__Work to be completed__:
Read each line of the material and note whether it contains "DoxyCompactItemize". Give the number of such lines and nothing else.

*** Given records ***

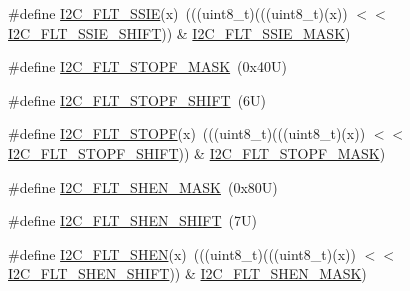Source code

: \begin{DoxyCompactItemize}
\item 
\#define \mbox{\hyperlink{group___i2_c___register___masks_ga1002a3d1769dd5ddacefa1140f8003c0}{I2\+C\+\_\+\+F\+L\+T\+\_\+\+S\+S\+IE}}(x)~(((uint8\+\_\+t)(((uint8\+\_\+t)(x)) $<$$<$ \mbox{\hyperlink{group___i2_c___register___masks_ga6fa677ac36d808e9e048d3ab81623f8c}{I2\+C\+\_\+\+F\+L\+T\+\_\+\+S\+S\+I\+E\+\_\+\+S\+H\+I\+FT}})) \& \mbox{\hyperlink{group___i2_c___register___masks_ga532d6e283f53b115820f6a20f4f442a8}{I2\+C\+\_\+\+F\+L\+T\+\_\+\+S\+S\+I\+E\+\_\+\+M\+A\+SK}})
\item 
\#define \mbox{\hyperlink{group___i2_c___register___masks_ga49bb44800a0defc2dd1efb27263f7c52}{I2\+C\+\_\+\+F\+L\+T\+\_\+\+S\+T\+O\+P\+F\+\_\+\+M\+A\+SK}}~(0x40\+U)
\item 
\#define \mbox{\hyperlink{group___i2_c___register___masks_gae69dbb7d8bd1dff50e5c30846d3285bb}{I2\+C\+\_\+\+F\+L\+T\+\_\+\+S\+T\+O\+P\+F\+\_\+\+S\+H\+I\+FT}}~(6\+U)
\item 
\#define \mbox{\hyperlink{group___i2_c___register___masks_gaa7638f8d630f1911fcf5d5d3441ea4fb}{I2\+C\+\_\+\+F\+L\+T\+\_\+\+S\+T\+O\+PF}}(x)~(((uint8\+\_\+t)(((uint8\+\_\+t)(x)) $<$$<$ \mbox{\hyperlink{group___i2_c___register___masks_gae69dbb7d8bd1dff50e5c30846d3285bb}{I2\+C\+\_\+\+F\+L\+T\+\_\+\+S\+T\+O\+P\+F\+\_\+\+S\+H\+I\+FT}})) \& \mbox{\hyperlink{group___i2_c___register___masks_ga49bb44800a0defc2dd1efb27263f7c52}{I2\+C\+\_\+\+F\+L\+T\+\_\+\+S\+T\+O\+P\+F\+\_\+\+M\+A\+SK}})
\item 
\#define \mbox{\hyperlink{group___i2_c___register___masks_gac404fda03fc23c08a56018d6ab2fc977}{I2\+C\+\_\+\+F\+L\+T\+\_\+\+S\+H\+E\+N\+\_\+\+M\+A\+SK}}~(0x80\+U)
\item 
\#define \mbox{\hyperlink{group___i2_c___register___masks_ga5d6c7b67f99e1f592d199bb77f7d5605}{I2\+C\+\_\+\+F\+L\+T\+\_\+\+S\+H\+E\+N\+\_\+\+S\+H\+I\+FT}}~(7\+U)
\item 
\#define \mbox{\hyperlink{group___i2_c___register___masks_ga8b71d53a5730c117133239d8245be98f}{I2\+C\+\_\+\+F\+L\+T\+\_\+\+S\+H\+EN}}(x)~(((uint8\+\_\+t)(((uint8\+\_\+t)(x)) $<$$<$ \mbox{\hyperlink{group___i2_c___register___masks_ga5d6c7b67f99e1f592d199bb77f7d5605}{I2\+C\+\_\+\+F\+L\+T\+\_\+\+S\+H\+E\+N\+\_\+\+S\+H\+I\+FT}})) \& \mbox{\hyperlink{group___i2_c___register___masks_gac404fda03fc23c08a56018d6ab2fc977}{I2\+C\+\_\+\+F\+L\+T\+\_\+\+S\+H\+E\+N\+\_\+\+M\+A\+SK}})
\end{DoxyCompactItemize}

*** End of Given records ***

__Answer space__:
2